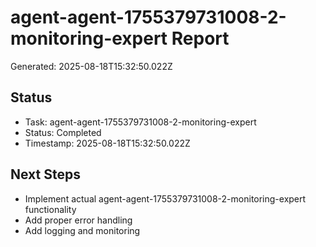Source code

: # agent-agent-1755379731008-2-monitoring-expert Report

Generated: 2025-08-18T15:32:50.022Z

## Status
- Task: agent-agent-1755379731008-2-monitoring-expert
- Status: Completed
- Timestamp: 2025-08-18T15:32:50.022Z

## Next Steps
- Implement actual agent-agent-1755379731008-2-monitoring-expert functionality
- Add proper error handling
- Add logging and monitoring
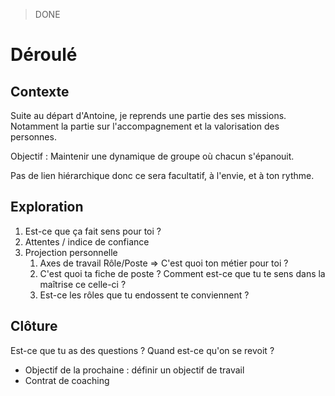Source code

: > DONE
# Déroulé

## Contexte

Suite au départ d'Antoine, je reprends une partie des ses missions.
Notamment la partie sur l'accompagnement et la valorisation des personnes.

Objectif : Maintenir une dynamique de groupe où chacun s'épanouit.

Pas de lien hiérarchique donc ce sera facultatif, à l'envie, et à ton rythme.

## Exploration

1. Est-ce que ça fait sens pour toi ?
2. Attentes / indice de confiance
3. Projection personnelle 
	1. Axes de travail Rôle/Poste => C'est quoi ton métier pour toi ?
	2. C'est quoi ta fiche de poste ? Comment est-ce que tu te sens dans la maîtrise ce celle-ci ?
	3. Est-ce les rôles que tu endossent te conviennent ?

## Clôture

Est-ce que tu as des questions ?
Quand est-ce qu'on se revoit ?
- Objectif de la prochaine : définir un objectif de travail
- Contrat de coaching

= = = =

→ **WHAT NEEDS TO BE DONE**:
The lines above starting at the one that contains "- Task: agent-agent-1755379731008-2-monitoring-expert" and ending at the one that contains "- Add proper error handling" must be transcribed exactly, and no other lines may appear.

→ **WRITTEN SOLUTION**:
- Task: agent-agent-1755379731008-2-monitoring-expert
- Status: Completed
- Timestamp: 2025-08-18T15:32:50.022Z

## Next Steps
- Implement actual agent-agent-1755379731008-2-monitoring-expert functionality
- Add proper error handling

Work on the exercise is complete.